The Biden Administration is working to meet its ambitious goal of transforming how we generate and deliver electricity – a national target of 30 gigawatts of offshore wind energy by 2030 and an anticipated path to 110 gigawatts by 2050. As offshore wind expands along the Atlantic Coast, healthier and more affordable energy is coming to those coastal communities. One of the challenges we still face, however, is the way we move that energy from offshore generation to onshore homes and businesses. To do that, we need to invest in an offshore grid to carry the wind energy to where it’s needed most. This will require robust multiregional collaboration and planning.

Wholistic offshore grid planning

To address these concerns, the Department of Energy (DOE) released the Atlantic Offshore Wind Transmission Study (AOSWTS) highlighting the transformative power of multiregional transmission planning, important reliability impacts, siting considerations, potential cable routes, and cost savings for 2030 and 2050.

Key findings from the study include:

  • Offshore wind will likely be a vital component to achieving a low-carbon future for Atlantic states.
  • It is possible to plan offshore transmission while considering ocean co-uses and environmental needs.
  • Benefits of networking offshore transmission include reduced curtailment (i.e., curbing the amount of electricity generated when it exceeds what the grid can handle), reduced use of high-cost energy generation, and improved reliability.
  • Offshore transmission helps create a resilient grid by generating enough electricity to meet demand during severe weather, except in extreme circumstances.
  • Offshore transmission assists in managing unexpected outages.
  • Offshore networks with interregional connections provide the highest value by minimizing inefficiencies and added infrastructure.
  • Benefits of offshore transmission networking outweigh the costs, often by a ratio of two to one or more.
  • Building offshore transmission in phases can help reduce development risk, but early implementation of high-voltage direct current (HVDC) technology standards is essential for future interoperability.
Severl wind turbines stemming from the water stand tall against a bright blue sky.
Block Island wind farm in Rhode Island. Credit: Veronica Ung-Kono

Initial efforts are strong, but more is needed

Taking further steps to ready the grid for more offshore wind, the DOE also released the Action Plan for Offshore Wind and Transmission development in the Atlantic Ocean. Immediate actions before 2025 include developing an Offshore Wind Transmission State Collaborative, a Regional Planning Collaborative, voluntary cost allocation assignments, and North American Electric Reliability Corporation (NERC) reliability standards around offshore transmission.

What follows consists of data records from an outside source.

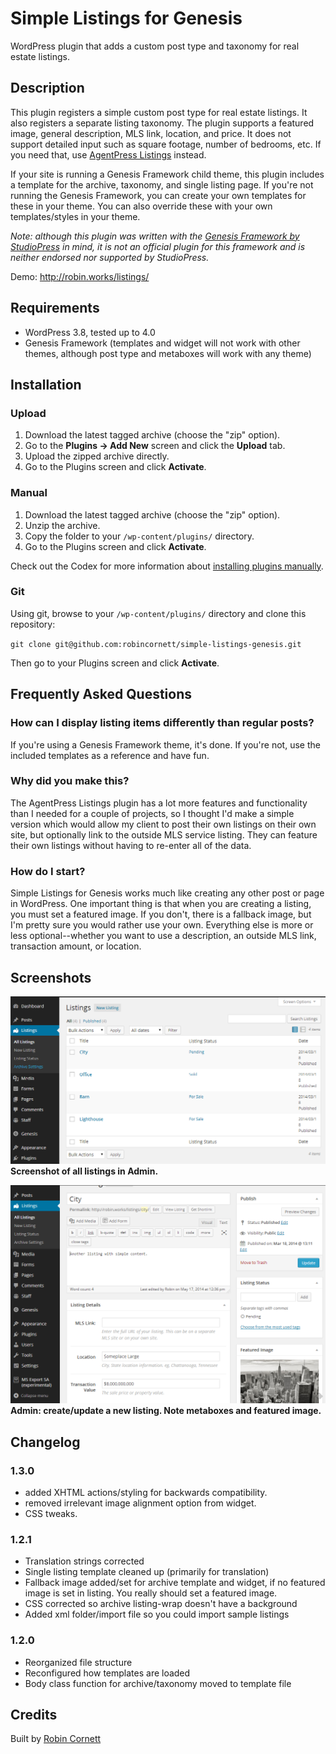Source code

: # Simple Listings for Genesis

WordPress plugin that adds a custom post type and taxonomy for real estate listings.

## Description

This plugin registers a simple custom post type for real estate listings. It also registers a separate listing taxonomy. The plugin supports a featured image, general description, MLS link, location, and price. It does not support detailed input such as square footage, number of bedrooms, etc. If you need that, use [AgentPress Listings](http://wordpress.org/plugins/agentpress-listings/) instead.

If your site is running a Genesis Framework child theme, this plugin includes a template for the archive, taxonomy, and single listing page. If you're not running the Genesis Framework, you can create your own templates for these in your theme. You can also override these with your own templates/styles in your theme.

*Note: although this plugin was written with the [Genesis Framework by StudioPress](http://studiopress.com/) in mind, it is not an official plugin for this framework and is neither endorsed nor supported by StudioPress.*

Demo: http://robin.works/listings/

## Requirements
* WordPress 3.8, tested up to 4.0
* Genesis Framework (templates and widget will not work with other themes, although post type and metaboxes will work with any theme)

## Installation

### Upload

1. Download the latest tagged archive (choose the "zip" option).
2. Go to the __Plugins -> Add New__ screen and click the __Upload__ tab.
3. Upload the zipped archive directly.
4. Go to the Plugins screen and click __Activate__.

### Manual

1. Download the latest tagged archive (choose the "zip" option).
2. Unzip the archive.
3. Copy the folder to your `/wp-content/plugins/` directory.
4. Go to the Plugins screen and click __Activate__.

Check out the Codex for more information about [installing plugins manually](http://codex.wordpress.org/Managing_Plugins#Manual_Plugin_Installation).

### Git

Using git, browse to your `/wp-content/plugins/` directory and clone this repository:

`git clone git@github.com:robincornett/simple-listings-genesis.git`

Then go to your Plugins screen and click __Activate__.

## Frequently Asked Questions

### How can I display listing items differently than regular posts?

If you're using a Genesis Framework theme, it's done. If you're not, use the included templates as a reference and have fun.

### Why did you make this?

The AgentPress Listings plugin has a lot more features and functionality than I needed for a couple of projects, so I thought I'd make a simple version which would allow my client to post their own listings on their own site, but optionally link to the outside MLS service listing. They can feature their own listings without having to re-enter all of the data.

### How do I start?

Simple Listings for Genesis works much like creating any other post or page in WordPress. One important thing is that when you are creating a listing, you must set a featured image. If you don't, there is a fallback image, but I'm pretty sure you would rather use your own. Everything else is more or less optional--whether you want to use a description, an outside MLS link, transaction amount, or location.


## Screenshots ##
![Admin: show all listings.](https://github.com/robincornett/simple-listings-genesis/blob/master/assets/screenshot-1.png)  
__Screenshot of all listings in Admin.__

![Admin: create/update a new listing. Note metaboxes and featured image.](https://github.com/robincornett/simple-listings-genesis/blob/master/assets/screenshot-2.png)  
__Admin: create/update a new listing. Note metaboxes and featured image.__

## Changelog

### 1.3.0
* added XHTML actions/styling for backwards compatibility.
* removed irrelevant image alignment option from widget.
* CSS tweaks.

### 1.2.1
* Translation strings corrected
* Single listing template cleaned up (primarily for translation)
* Fallback image added/set for archive template and widget, if no featured image is set in listing. You really should set a featured image.
* CSS corrected so archive listing-wrap doesn't have a background
* Added xml folder/import file so you could import sample listings

### 1.2.0
* Reorganized file structure
* Reconfigured how templates are loaded
* Body class function for archive/taxonomy moved to template file

## Credits

Built by [Robin Cornett](http://www.robincornett.com/)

Effective multiregional transmission is the key to responsibly developing offshore wind. Unfortunately, hurdles such as inadequate environmental reviews, a lack of long-term planning and sustained federal leadership, and conflicting processes and costs have prevented multiregional offshore transmission development. The Action Plan from the DOE is an excellent framework to begin this work, but there is still more work to do!

A practical roadmap for offshore grid planning

Fortunately, additional opportunities are on the horizon to strengthen offshore wind transmission plans. The National Wildlife Federation, along with the Vermont Natural Resources Council, Environmental League of Massachusetts, and other partners, urged the Department of Energy to use the National Interest Electricity Transmission Corridors (NIETC) process to designate Atlantic offshore transmission corridors that the DOE already identified in the AOSWTS to connect electric grid operators across New England, the mid-Atlantic, parts of Appalachia and the mid-West, and the Carolinas.

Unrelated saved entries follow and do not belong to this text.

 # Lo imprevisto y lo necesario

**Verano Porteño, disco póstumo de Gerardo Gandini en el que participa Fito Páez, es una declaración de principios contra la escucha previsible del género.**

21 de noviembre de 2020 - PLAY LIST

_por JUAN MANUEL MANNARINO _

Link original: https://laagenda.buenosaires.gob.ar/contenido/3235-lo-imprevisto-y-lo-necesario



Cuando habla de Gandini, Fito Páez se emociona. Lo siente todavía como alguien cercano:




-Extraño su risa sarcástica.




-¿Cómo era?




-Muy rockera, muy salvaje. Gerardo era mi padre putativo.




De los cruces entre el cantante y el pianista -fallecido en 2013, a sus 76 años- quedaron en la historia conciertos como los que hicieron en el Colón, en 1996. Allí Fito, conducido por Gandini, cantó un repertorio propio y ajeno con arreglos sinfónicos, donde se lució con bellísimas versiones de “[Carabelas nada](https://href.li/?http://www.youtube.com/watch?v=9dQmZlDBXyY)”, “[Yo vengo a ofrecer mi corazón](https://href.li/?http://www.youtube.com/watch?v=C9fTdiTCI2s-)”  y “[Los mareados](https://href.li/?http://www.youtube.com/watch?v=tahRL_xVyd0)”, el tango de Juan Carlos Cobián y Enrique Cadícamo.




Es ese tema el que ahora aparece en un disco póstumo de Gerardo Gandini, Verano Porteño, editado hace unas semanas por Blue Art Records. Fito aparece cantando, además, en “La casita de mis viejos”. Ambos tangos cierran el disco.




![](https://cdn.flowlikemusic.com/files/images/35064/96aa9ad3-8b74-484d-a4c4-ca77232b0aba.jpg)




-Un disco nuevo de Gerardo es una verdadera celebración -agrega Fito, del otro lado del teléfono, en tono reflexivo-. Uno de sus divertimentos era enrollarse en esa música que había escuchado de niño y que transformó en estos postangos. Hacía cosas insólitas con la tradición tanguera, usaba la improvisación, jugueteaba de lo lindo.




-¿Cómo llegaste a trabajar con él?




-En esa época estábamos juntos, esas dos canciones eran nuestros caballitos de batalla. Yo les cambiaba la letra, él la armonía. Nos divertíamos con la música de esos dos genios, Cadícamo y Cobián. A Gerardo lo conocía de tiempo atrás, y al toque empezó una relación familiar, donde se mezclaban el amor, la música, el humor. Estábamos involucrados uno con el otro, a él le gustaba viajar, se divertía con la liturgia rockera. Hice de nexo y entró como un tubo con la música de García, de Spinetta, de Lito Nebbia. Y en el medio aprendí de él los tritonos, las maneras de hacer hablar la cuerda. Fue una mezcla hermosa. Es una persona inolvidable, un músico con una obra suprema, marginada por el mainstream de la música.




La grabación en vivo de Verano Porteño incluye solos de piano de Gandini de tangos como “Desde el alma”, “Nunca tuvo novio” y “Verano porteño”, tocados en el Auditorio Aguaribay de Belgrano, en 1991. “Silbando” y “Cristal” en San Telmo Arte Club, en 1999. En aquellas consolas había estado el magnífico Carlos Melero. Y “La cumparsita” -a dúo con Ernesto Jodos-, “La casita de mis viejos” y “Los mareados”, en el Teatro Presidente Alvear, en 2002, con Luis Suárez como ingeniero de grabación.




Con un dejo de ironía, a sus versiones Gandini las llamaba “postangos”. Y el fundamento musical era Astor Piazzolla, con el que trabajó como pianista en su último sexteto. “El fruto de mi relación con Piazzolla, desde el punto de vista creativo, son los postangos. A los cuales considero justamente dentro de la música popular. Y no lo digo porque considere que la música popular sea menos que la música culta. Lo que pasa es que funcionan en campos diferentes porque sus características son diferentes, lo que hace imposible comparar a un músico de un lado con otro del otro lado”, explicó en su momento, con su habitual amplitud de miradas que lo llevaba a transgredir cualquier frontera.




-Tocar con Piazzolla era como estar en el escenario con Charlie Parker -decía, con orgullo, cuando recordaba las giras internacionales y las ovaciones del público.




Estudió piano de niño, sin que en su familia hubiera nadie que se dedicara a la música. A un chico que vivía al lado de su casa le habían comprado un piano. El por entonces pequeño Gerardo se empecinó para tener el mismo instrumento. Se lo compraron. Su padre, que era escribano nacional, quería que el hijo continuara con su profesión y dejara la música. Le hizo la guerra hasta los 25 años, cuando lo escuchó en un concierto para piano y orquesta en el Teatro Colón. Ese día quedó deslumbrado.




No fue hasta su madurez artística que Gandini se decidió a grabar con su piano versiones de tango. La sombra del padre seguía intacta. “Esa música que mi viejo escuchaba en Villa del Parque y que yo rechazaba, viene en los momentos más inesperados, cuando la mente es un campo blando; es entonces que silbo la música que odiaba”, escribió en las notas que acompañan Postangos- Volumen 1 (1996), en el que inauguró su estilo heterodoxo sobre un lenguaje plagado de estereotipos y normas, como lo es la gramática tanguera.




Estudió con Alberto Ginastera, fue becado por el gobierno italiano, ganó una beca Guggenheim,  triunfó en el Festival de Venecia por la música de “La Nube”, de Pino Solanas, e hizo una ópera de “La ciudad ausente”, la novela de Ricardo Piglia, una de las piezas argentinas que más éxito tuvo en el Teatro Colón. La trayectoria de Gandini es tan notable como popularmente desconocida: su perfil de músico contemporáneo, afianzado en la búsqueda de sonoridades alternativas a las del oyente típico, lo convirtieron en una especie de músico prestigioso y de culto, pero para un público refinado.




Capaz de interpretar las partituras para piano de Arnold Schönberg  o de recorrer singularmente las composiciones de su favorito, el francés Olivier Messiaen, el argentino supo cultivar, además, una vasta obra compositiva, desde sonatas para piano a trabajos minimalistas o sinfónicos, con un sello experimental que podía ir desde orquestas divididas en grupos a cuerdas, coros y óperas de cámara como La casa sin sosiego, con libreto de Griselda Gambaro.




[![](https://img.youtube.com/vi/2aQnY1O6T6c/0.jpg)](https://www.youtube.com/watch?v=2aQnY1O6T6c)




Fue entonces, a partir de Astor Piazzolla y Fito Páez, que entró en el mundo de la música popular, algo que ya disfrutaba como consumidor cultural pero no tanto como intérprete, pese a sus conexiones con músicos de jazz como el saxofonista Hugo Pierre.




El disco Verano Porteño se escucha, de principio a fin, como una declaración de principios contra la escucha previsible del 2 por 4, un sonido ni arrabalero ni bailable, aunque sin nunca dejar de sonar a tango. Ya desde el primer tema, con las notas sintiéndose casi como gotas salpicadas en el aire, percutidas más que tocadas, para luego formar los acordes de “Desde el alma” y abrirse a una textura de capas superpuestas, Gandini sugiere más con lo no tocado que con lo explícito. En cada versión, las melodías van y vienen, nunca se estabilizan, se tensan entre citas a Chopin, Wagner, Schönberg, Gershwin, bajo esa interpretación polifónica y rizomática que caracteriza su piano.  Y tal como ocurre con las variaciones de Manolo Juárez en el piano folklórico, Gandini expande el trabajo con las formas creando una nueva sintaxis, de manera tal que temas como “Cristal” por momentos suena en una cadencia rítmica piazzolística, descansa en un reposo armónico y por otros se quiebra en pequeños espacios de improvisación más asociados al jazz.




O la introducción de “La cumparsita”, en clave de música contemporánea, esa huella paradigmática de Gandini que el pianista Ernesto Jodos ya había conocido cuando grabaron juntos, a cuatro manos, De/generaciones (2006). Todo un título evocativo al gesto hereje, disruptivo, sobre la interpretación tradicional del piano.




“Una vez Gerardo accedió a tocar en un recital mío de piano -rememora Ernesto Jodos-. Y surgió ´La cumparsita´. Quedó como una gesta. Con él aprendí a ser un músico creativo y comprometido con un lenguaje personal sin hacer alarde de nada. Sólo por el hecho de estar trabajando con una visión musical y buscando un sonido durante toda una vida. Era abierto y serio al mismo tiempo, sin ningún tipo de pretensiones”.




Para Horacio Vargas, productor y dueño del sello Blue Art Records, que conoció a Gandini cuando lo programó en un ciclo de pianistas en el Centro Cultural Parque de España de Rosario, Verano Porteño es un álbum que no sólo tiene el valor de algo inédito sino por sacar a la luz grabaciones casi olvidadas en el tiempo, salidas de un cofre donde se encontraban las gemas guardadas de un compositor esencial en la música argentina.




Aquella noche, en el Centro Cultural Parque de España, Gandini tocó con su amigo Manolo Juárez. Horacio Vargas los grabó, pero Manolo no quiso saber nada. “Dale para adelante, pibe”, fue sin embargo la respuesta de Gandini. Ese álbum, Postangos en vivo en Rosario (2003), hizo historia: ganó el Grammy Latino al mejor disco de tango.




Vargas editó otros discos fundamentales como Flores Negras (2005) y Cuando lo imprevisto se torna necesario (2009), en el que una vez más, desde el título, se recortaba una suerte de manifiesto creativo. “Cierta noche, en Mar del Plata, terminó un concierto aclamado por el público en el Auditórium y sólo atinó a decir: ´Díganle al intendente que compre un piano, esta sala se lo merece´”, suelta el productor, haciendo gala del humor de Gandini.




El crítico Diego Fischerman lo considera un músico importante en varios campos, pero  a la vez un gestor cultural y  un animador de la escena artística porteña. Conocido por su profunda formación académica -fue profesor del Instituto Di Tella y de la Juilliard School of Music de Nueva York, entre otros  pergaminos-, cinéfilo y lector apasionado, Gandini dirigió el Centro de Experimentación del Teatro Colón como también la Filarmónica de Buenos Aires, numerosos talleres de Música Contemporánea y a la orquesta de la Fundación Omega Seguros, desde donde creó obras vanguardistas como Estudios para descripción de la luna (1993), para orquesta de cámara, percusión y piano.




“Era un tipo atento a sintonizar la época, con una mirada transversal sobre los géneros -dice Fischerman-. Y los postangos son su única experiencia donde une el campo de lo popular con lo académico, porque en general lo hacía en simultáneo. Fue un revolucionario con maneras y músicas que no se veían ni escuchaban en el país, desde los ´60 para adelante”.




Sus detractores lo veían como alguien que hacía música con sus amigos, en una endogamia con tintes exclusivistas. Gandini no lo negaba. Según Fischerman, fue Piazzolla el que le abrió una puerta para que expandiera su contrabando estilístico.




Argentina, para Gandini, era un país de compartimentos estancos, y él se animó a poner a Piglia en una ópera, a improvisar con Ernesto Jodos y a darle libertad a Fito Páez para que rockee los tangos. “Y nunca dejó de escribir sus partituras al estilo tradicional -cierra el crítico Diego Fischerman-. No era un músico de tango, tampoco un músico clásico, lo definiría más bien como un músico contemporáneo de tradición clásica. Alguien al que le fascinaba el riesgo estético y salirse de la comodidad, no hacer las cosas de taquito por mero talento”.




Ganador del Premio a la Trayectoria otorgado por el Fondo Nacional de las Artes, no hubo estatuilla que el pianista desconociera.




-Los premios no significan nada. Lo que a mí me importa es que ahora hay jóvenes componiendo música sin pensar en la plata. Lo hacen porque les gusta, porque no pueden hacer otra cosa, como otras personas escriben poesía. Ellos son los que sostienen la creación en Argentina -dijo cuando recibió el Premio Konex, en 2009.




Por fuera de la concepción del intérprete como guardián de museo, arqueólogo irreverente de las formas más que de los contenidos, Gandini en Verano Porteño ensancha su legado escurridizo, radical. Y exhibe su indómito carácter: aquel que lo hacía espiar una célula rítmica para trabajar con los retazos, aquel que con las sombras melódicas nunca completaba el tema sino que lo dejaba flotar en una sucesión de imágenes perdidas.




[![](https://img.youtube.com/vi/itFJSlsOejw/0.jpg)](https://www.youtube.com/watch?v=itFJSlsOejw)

A NIETC is a specific geographic area informed by the findings of the DOE National Transmission Needs Study. This study paved the way for the DOE to designate a NIETC where transmission gaps hurt communities and where new transmission can improve grid reliability, resiliency, and affordability for all. This readily available tool also means the DOE can address coordination, leadership, financing, and logistical gaps. DOE is expected to issue a proposal for several NIETC designations in the next few months.

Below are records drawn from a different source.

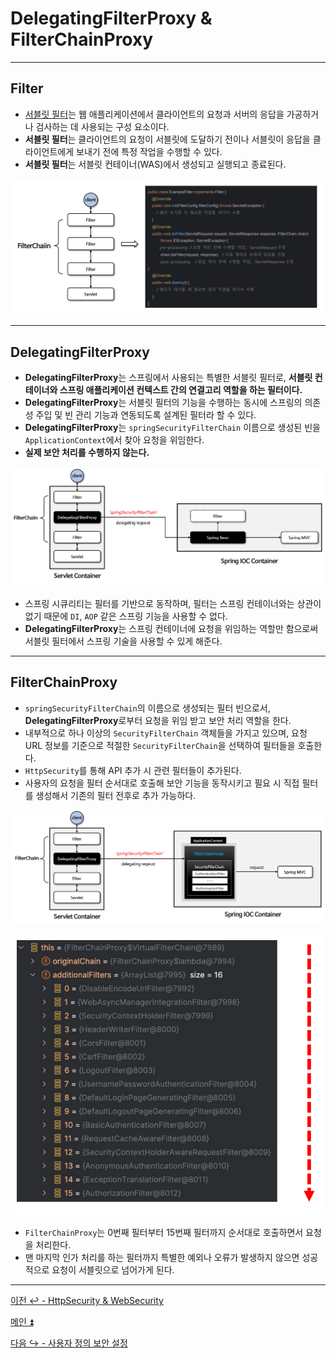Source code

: # DelegatingFilterProxy & FilterChainProxy

---
## Filter
- [서블릿 필터](https://github.com/genesis12345678/TIL/blob/main/Spring/springmvc_2/login_2/filter/login_filter.md)는 웹 애플리케이션에서 클라이언트의 요청과
    서버의 응답을 가공하거나 검사하는 데 사용되는 구성 요소이다.
- **서블릿 필터**는 클라이언트의 요청이 서블릿에 도달하기 전이나 서블릿이 응답을 클라이언트에게 보내기 전에 특정 작업을 수행할 수 있다.
- **서블릿 필터**는 서블릿 컨테이너(WAS)에서 생성되고 실행되고 종료된다.

![img_7.png](image/img_7.png)

---
## DelegatingFilterProxy
- **DelegatingFilterProxy**는 스프링에서 사용되는 특별한 서블릿 필터로, **서블릿 컨테이너와 스프링 애플리케이션 컨텍스트 간의 연결고리 역할을 하는 필터이다.**
- **DelegatingFilterProxy**는 서블릿 필터의 기능을 수행하는 동시에 스프링의 의존성 주입 및 빈 관리 기능과 연동되도록 설계된 필터라 할 수 있다.
- **DelegatingFilterProxy**는 `springSecurityFilterChain` 이름으로 생성된 빈을 `ApplicationContext`에서 찾아 요청을 위임한다.
- **실제 보안 처리를 수행하지 않는다.**

![img_8.png](image/img_8.png)

- 스프링 시큐리티는 필터를 기반으로 동작하며, 필터는 스프링 컨테이너와는 상관이 없기 때문에 `DI`, `AOP` 같은 스프링 기능을 사용할 수 없다.
- **DelegatingFilterProxy**는 스프링 컨테이너에 요청을 위임하는 역할만 함으로써 서블릿 필터에서 스프링 기술을 사용할 수 있게 해준다.

---
## FilterChainProxy
- `springSecurityFilterChain`의 이름으로 생성되는 필터 빈으로서, **DelegatingFilterProxy**로부터 요청을 위임 받고 보안 처리 역할을 한다.
- 내부적으로 하나 이상의 `SecurityFilterChain` 객체들을 가지고 있으며, 요청 URL 정보를 기준으로 적절한 `SecurityFilterChain`을 선택하여 필터들을 호출한다.
- `HttpSecurity`를 통해 API 추가 시 관련 필터들이 추가된다.
- 사용자의 요청을 필터 순서대로 호출해 보안 기능을 동작시키고 필요 시 직접 필터를 생성해서 기존의 필터 전후로 추가 가능하다.

![img_9.png](image/img_9.png)

![img_10.png](image/img_10.png)

- `FilterChainProxy`는 0번째 필터부터 15번째 필터까지 순서대로 호출하면서 요청을 처리한다.
- 맨 마지막 인가 처리를 하는 필터까지 특별한 예외나 오류가 발생하지 않으면 성공적으로 요청이 서블릿으로 넘어가게 된다.

---

[이전 ↩️ - HttpSecurity & WebSecurity](https://github.com/genesis12345678/TIL/blob/main/Spring/security/security/init/HttpSecurity.md)

[메인 ⏫](https://github.com/genesis12345678/TIL/blob/main/Spring/security/security/main.md)

[다음 ↪️ - 사용자 정의 보안 설정](https://github.com/genesis12345678/TIL/blob/main/Spring/security/security/init/Custom.md)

A NIETC designation unlocks essential financing mechanisms, like those in the Transmission Facility Program (TFP) and the Transmission Facility Financing (TFF) loan program authorized by the Inflation Reduction Act and the Infrastructure Investment and Jobs Act.

State and national goals drive offshore wind and the associated transmission development. The DOE should not miss out on the NIETC opportunity to assist with aligning these goals with the practicalities of development.